▸ WORK ITEM
Wherever "political" occurs in the entries, copy the line that holds it.

▸ PROVIDED INFORMATION
::::::::

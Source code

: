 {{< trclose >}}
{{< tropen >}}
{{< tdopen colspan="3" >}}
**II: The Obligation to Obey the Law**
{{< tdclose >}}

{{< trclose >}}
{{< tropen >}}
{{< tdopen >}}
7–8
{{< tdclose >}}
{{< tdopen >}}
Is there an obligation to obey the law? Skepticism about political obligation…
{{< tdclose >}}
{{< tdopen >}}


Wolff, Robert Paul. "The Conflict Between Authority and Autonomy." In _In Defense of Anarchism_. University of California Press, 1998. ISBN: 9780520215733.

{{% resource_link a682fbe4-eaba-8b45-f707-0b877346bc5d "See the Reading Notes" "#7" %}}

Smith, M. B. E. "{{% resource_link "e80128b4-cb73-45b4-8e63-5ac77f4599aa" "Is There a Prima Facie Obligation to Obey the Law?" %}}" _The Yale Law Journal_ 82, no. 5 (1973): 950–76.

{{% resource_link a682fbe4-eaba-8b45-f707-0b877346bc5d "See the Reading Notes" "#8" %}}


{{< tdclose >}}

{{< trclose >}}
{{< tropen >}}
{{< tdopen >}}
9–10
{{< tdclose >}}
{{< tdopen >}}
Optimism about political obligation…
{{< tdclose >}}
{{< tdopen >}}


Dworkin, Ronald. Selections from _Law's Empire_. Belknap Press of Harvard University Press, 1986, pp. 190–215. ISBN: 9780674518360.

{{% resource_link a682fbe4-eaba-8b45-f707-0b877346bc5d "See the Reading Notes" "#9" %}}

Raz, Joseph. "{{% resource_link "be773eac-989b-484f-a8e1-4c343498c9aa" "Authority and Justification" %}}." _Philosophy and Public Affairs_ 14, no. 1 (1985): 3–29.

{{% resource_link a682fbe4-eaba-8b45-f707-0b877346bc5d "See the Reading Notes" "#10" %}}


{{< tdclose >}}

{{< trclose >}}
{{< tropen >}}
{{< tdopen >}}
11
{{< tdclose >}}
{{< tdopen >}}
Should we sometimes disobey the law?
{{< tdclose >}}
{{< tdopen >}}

::::::::

▸ RESPONSE FOR THIS EXERCISE
Is there an obligation to obey the law? Skepticism about political obligation…
Optimism about political obligation…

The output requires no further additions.